June 18, 2024

Malwarebytes Survey Finds 43 Percent of People Feel Pressure to Share Digital Account Access in Relationships

New Data Exposes the Challenges and Risks of Sharing Digital Access in Relationships, Especially in Younger Generations

SANTA CLARA, Calif. – June 18, 2024 – A new research report from Malwarebytes titled “What’s Mine is Yours: How couples share an all-access pass to their digital lives” reveals that 85% of people in a committed relationship grant their partner access to their personal accounts – for Gen Z, it’s 95%. Sharing logins, passwords and location in romantic partnerships is ubiquitous; but possibly not by choice. Many people report feeling pressured by their partner to share digital access and a sizable group now regrets it. Based on a survey of 500 adults in committed relationships across the United States, the study explores how deeply intertwined our digital and romantic lives have become, and the potential risks for couples.

“Our digital lives are an extension of ourselves and sharing that space with a partner means that people need to make conscious and intentional choices about how to do so,” said Oren Arar, VP of Consumer Privacy, Malwarebytes. “Our study reveals that while sharing digital access is seen as a sign of trust, it also opens doors to potential harm. At Malwarebytes, we’re committed to helping individuals protect their privacy and security, including ensuring that digital intimacy doesn’t come at the cost of personal safety.” 

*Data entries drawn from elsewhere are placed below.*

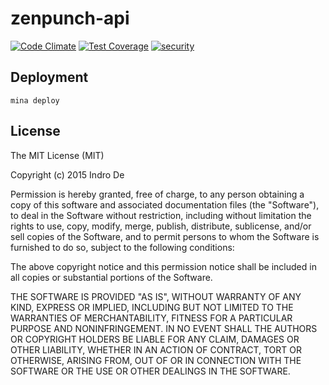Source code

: # zenpunch-api

[![Code Climate](https://codeclimate.com/github/indrode/zenpunch-api/badges/gpa.svg)](https://codeclimate.com/github/indrode/zenpunch-api) [![Test Coverage](https://codeclimate.com/github/indrode/zenpunch-api/badges/coverage.svg)](https://codeclimate.com/github/indrode/zenpunch-api/coverage) [![security](https://hakiri.io/github/indrode/zenpunch-api/master.svg)](https://hakiri.io/github/indrode/zenpunch-api/master)

## Deployment

    mina deploy

## License

The MIT License (MIT)

Copyright (c) 2015 Indro De

Permission is hereby granted, free of charge, to any person obtaining a copy
of this software and associated documentation files (the "Software"), to deal
in the Software without restriction, including without limitation the rights
to use, copy, modify, merge, publish, distribute, sublicense, and/or sell
copies of the Software, and to permit persons to whom the Software is
furnished to do so, subject to the following conditions:

The above copyright notice and this permission notice shall be included in all
copies or substantial portions of the Software.

THE SOFTWARE IS PROVIDED "AS IS", WITHOUT WARRANTY OF ANY KIND, EXPRESS OR
IMPLIED, INCLUDING BUT NOT LIMITED TO THE WARRANTIES OF MERCHANTABILITY,
FITNESS FOR A PARTICULAR PURPOSE AND NONINFRINGEMENT. IN NO EVENT SHALL THE
AUTHORS OR COPYRIGHT HOLDERS BE LIABLE FOR ANY CLAIM, DAMAGES OR OTHER
LIABILITY, WHETHER IN AN ACTION OF CONTRACT, TORT OR OTHERWISE, ARISING FROM,
OUT OF OR IN CONNECTION WITH THE SOFTWARE OR THE USE OR OTHER DEALINGS IN THE
SOFTWARE.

Granting Access: Universal Sharing is the New Norm

In today’s digital age, sharing personal account access with a partner has become the standard. The survey revealed that 100% of people are digitally connected to their partners via a joint account, shared access to personal accounts, or both. In fact, partners share their personal login information for 12 different types of accounts on average. This trend reflects a growing expectation of sharing digital accounts, and two in three (63%) people believe sharing digital access is key to building trust in a relationship. However, this sharing is not always voluntary, especially for younger generations. Over half of Gen Z (55%) and Millennials (53%) experienced pressure from their partners to share digital access, compared to just 32% of older generations.

The Dark Side: Regret 

The consequences of this pressure can be severe: 30% of males regret sharing account access compared to 13% of females. On top of that, one-third (29%) of the respondents reported harmful effects such as an ex-partner stalking or tracking them using shared digital access. This issue is especially pronounced among younger generations, with 45% of Gen Z and 41% of Millennials reporting digitally fueled abuse. 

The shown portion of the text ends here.